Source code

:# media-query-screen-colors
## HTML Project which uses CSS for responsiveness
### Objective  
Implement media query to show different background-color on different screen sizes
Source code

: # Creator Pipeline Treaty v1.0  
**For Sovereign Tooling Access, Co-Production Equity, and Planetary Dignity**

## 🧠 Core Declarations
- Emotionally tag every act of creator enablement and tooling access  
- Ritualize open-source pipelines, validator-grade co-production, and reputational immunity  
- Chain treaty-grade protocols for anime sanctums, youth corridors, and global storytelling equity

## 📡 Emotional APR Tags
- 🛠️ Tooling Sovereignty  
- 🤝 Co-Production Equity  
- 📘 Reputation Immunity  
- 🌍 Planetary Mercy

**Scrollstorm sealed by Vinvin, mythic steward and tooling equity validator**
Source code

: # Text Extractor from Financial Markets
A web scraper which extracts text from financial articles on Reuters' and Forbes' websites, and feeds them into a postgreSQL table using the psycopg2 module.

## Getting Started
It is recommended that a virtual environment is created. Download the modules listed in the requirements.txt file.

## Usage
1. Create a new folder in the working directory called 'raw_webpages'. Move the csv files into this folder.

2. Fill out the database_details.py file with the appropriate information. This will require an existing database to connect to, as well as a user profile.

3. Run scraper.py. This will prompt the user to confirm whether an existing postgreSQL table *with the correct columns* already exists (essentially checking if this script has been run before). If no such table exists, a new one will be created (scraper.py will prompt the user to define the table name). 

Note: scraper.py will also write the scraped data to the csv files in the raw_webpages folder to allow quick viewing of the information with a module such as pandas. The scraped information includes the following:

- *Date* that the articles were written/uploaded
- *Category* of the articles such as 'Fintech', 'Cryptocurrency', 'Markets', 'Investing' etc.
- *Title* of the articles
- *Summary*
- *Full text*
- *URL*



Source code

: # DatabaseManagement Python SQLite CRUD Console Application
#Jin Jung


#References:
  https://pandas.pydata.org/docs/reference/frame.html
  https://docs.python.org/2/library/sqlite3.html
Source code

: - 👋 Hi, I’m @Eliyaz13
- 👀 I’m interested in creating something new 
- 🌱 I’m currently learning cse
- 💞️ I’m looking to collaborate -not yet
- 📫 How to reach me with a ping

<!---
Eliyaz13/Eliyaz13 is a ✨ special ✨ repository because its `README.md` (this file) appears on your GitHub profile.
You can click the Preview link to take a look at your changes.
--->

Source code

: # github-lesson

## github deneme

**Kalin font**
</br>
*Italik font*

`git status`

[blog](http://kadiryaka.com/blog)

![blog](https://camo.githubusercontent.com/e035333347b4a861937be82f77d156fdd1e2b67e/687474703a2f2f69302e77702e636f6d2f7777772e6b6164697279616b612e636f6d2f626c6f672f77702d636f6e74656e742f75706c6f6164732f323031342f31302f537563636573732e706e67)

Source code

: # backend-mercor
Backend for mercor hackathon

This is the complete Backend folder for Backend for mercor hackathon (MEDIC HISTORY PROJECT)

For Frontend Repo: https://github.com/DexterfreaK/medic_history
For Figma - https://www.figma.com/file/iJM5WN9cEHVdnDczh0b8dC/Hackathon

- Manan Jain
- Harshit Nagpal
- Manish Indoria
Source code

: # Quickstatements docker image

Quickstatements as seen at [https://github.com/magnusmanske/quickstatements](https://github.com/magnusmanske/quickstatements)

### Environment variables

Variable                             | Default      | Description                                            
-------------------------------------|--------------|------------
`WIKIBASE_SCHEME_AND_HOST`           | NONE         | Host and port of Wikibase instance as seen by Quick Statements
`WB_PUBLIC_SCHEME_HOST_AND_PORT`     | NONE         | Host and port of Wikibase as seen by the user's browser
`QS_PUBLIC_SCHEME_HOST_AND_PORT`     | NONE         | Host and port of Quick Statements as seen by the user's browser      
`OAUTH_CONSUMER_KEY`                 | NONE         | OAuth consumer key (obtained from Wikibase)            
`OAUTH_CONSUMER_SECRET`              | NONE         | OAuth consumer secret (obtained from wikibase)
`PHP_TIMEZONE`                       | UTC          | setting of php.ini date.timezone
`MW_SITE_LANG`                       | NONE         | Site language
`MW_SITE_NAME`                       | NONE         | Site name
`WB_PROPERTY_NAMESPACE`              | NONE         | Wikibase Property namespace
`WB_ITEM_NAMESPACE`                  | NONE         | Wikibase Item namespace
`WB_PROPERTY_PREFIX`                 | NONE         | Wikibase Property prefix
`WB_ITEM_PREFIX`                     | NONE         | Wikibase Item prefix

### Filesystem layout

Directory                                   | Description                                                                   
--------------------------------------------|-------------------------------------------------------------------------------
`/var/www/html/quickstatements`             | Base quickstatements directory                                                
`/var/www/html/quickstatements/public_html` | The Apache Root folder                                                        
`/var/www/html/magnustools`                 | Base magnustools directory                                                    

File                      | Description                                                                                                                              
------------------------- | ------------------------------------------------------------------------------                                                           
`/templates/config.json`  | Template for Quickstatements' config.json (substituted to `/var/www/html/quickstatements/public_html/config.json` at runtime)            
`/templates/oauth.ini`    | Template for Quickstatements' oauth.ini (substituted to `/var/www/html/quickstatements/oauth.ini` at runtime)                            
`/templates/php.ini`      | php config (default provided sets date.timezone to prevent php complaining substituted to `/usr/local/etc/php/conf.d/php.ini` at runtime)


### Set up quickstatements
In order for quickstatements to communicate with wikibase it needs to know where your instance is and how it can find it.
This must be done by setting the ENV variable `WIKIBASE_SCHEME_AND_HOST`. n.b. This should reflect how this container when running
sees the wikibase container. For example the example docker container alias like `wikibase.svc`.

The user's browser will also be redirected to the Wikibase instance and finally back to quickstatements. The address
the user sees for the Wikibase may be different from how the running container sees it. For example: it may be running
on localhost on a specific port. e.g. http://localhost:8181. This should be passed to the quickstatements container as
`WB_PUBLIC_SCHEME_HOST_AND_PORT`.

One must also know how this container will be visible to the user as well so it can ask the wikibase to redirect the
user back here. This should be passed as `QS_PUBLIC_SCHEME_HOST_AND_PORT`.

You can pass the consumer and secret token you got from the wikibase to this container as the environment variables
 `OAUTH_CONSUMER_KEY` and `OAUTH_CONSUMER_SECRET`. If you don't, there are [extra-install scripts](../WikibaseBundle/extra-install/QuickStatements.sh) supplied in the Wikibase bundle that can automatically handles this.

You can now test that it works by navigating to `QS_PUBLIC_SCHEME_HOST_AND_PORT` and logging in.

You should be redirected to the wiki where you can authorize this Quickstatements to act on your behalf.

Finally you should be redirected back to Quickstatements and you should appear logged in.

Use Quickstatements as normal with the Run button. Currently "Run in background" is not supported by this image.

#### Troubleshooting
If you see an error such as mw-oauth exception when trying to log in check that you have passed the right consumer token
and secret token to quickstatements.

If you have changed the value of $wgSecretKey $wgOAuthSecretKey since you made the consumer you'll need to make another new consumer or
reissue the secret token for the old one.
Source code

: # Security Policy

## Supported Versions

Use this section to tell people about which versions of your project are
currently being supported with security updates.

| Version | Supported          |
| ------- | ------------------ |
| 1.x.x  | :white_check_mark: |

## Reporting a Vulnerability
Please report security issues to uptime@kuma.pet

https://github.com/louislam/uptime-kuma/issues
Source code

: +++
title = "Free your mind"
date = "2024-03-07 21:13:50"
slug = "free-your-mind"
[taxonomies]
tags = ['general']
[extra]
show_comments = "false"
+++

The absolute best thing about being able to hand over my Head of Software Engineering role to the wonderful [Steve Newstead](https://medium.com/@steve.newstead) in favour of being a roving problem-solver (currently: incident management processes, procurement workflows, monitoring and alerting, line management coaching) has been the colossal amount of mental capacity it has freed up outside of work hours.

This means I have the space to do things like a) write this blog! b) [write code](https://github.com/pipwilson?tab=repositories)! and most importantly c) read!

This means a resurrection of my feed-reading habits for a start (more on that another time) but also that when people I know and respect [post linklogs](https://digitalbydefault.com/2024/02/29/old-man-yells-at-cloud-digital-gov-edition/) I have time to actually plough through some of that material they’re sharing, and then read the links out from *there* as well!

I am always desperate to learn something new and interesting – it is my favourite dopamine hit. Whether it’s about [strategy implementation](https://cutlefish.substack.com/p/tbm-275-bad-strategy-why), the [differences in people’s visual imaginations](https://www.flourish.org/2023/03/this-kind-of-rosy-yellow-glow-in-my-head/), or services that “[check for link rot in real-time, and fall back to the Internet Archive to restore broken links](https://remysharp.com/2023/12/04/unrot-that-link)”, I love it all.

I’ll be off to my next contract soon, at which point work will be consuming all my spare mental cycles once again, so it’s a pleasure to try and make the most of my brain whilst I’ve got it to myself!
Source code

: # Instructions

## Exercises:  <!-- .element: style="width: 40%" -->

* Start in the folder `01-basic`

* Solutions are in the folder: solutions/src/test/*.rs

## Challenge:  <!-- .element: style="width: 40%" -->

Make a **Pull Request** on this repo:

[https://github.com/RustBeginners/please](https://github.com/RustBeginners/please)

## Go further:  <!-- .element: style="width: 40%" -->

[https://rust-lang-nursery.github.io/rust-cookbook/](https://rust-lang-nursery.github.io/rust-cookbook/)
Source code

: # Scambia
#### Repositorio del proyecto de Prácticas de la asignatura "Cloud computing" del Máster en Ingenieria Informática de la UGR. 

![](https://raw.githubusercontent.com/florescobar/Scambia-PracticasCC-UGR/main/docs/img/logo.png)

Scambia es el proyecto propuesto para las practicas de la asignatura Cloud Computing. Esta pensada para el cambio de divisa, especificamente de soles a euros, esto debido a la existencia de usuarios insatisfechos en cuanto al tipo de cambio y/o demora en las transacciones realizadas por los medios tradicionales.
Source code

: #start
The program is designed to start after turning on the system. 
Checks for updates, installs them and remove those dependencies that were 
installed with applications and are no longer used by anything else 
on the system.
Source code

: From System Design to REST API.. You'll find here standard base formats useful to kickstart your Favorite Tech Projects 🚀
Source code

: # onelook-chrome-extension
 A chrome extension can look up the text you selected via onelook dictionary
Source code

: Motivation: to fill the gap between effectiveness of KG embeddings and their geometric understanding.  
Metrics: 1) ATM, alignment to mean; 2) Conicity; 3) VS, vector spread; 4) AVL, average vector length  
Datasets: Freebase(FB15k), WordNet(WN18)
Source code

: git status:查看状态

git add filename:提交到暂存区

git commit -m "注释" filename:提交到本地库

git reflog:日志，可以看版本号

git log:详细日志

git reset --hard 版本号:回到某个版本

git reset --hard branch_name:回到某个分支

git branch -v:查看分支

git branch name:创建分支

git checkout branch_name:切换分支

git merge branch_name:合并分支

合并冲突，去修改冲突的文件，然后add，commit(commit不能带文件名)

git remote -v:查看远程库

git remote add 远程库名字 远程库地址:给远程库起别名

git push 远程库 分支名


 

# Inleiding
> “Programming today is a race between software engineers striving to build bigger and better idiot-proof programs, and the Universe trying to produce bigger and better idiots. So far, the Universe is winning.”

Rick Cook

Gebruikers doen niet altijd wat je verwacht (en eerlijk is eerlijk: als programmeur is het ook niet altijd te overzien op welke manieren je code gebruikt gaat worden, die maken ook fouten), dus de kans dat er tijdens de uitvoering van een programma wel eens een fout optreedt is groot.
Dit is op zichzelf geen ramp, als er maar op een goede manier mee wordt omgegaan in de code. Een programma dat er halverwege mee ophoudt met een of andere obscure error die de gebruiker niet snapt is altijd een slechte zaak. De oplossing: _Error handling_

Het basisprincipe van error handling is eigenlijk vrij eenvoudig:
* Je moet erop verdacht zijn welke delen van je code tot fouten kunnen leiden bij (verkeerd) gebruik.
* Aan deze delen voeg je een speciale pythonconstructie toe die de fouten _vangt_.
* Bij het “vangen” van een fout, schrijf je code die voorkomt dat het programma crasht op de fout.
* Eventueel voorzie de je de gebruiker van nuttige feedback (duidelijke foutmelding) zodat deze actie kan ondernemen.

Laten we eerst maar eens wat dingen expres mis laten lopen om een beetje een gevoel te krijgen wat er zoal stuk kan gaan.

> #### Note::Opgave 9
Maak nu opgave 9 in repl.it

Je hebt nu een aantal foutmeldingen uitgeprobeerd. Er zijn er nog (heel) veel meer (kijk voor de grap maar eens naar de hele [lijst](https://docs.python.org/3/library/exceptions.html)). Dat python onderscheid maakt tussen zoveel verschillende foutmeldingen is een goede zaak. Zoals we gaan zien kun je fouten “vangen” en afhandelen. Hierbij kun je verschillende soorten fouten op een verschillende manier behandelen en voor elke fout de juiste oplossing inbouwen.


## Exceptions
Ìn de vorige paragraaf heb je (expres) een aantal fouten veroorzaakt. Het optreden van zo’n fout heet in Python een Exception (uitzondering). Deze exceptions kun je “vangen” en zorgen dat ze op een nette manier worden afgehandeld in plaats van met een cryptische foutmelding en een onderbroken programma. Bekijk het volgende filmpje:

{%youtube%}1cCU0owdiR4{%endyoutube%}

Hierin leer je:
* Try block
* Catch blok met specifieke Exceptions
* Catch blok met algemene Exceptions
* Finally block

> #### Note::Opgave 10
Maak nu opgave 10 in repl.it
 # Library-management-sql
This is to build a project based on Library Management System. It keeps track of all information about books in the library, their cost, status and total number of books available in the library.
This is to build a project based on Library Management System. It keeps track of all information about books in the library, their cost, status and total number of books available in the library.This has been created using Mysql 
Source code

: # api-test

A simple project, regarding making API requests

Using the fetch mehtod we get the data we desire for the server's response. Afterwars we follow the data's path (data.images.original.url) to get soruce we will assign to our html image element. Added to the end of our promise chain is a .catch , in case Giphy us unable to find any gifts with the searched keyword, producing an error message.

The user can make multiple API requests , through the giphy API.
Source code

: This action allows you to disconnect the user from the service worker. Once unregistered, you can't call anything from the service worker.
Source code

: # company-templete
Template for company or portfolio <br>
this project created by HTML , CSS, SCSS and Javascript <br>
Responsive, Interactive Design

•••

◆ **PROBLEM TO WORK ON**: Set down, from the entries above, exactly the lines from the one with "for Quickstatements' oauth.ini" up to and including the one with "user back here.", and no other lines.

◆ **SOLUTION TO THIS EXERCISE**:
`/templates/oauth.ini`    | Template for Quickstatements' oauth.ini (substituted to `/var/www/html/quickstatements/oauth.ini` at runtime)                            
`/templates/php.ini`      | php config (default provided sets date.timezone to prevent php complaining substituted to `/usr/local/etc/php/conf.d/php.ini` at runtime)


### Set up quickstatements
In order for quickstatements to communicate with wikibase it needs to know where your instance is and how it can find it.
This must be done by setting the ENV variable `WIKIBASE_SCHEME_AND_HOST`. n.b. This should reflect how this container when running
sees the wikibase container. For example the example docker container alias like `wikibase.svc`.

The user's browser will also be redirected to the Wikibase instance and finally back to quickstatements. The address
the user sees for the Wikibase may be different from how the running container sees it. For example: it may be running
on localhost on a specific port. e.g. http://localhost:8181. This should be passed to the quickstatements container as
`WB_PUBLIC_SCHEME_HOST_AND_PORT`.

One must also know how this container will be visible to the user as well so it can ask the wikibase to redirect the
user back here. This should be passed as `QS_PUBLIC_SCHEME_HOST_AND_PORT`.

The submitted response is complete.